Task to carry out -
Retype every entry below exactly as it stands.

Record extracts -
◆ ◆ ◆
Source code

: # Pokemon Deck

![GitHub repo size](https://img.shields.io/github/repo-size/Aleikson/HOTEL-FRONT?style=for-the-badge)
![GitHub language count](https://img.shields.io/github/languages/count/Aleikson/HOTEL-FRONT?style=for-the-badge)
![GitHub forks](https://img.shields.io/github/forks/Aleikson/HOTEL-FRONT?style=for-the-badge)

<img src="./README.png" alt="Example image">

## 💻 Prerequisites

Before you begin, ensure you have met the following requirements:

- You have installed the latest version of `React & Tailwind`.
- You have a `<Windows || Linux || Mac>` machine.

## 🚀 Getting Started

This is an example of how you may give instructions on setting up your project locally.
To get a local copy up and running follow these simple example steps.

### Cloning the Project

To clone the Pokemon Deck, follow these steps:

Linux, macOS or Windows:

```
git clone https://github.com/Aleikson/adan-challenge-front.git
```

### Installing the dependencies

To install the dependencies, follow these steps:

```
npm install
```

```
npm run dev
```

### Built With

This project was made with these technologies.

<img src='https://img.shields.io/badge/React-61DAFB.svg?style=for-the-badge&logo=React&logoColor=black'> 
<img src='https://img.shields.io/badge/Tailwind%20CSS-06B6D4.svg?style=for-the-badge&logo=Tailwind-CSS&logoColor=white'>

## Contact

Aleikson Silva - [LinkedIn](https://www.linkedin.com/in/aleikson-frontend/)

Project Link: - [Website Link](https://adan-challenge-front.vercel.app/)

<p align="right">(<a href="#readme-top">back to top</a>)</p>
◆ ◆ ◆
Solution below -
Source code

: # Pokemon Deck

![GitHub repo size](https://img.shields.io/github/repo-size/Aleikson/HOTEL-FRONT?style=for-the-badge)
![GitHub language count](https://img.shields.io/github/languages/count/Aleikson/HOTEL-FRONT?style=for-the-badge)
![GitHub forks](https://img.shields.io/github/forks/Aleikson/HOTEL-FRONT?style=for-the-badge)

<img src="./README.png" alt="Example image">

## 💻 Prerequisites

Before you begin, ensure you have met the following requirements:

- You have installed the latest version of `React & Tailwind`.
- You have a `<Windows || Linux || Mac>` machine.

## 🚀 Getting Started

This is an example of how you may give instructions on setting up your project locally.
To get a local copy up and running follow these simple example steps.

### Cloning the Project

To clone the Pokemon Deck, follow these steps:

Linux, macOS or Windows:

```
git clone https://github.com/Aleikson/adan-challenge-front.git
```

### Installing the dependencies

To install the dependencies, follow these steps:

```
npm install
```

```
npm run dev
```

### Built With

This project was made with these technologies.

<img src='https://img.shields.io/badge/React-61DAFB.svg?style=for-the-badge&logo=React&logoColor=black'> 
<img src='https://img.shields.io/badge/Tailwind%20CSS-06B6D4.svg?style=for-the-badge&logo=Tailwind-CSS&logoColor=white'>

## Contact

Aleikson Silva - [LinkedIn](https://www.linkedin.com/in/aleikson-frontend/)

Project Link: - [Website Link](https://adan-challenge-front.vercel.app/)

<p align="right">(<a href="#readme-top">back to top</a>)</p>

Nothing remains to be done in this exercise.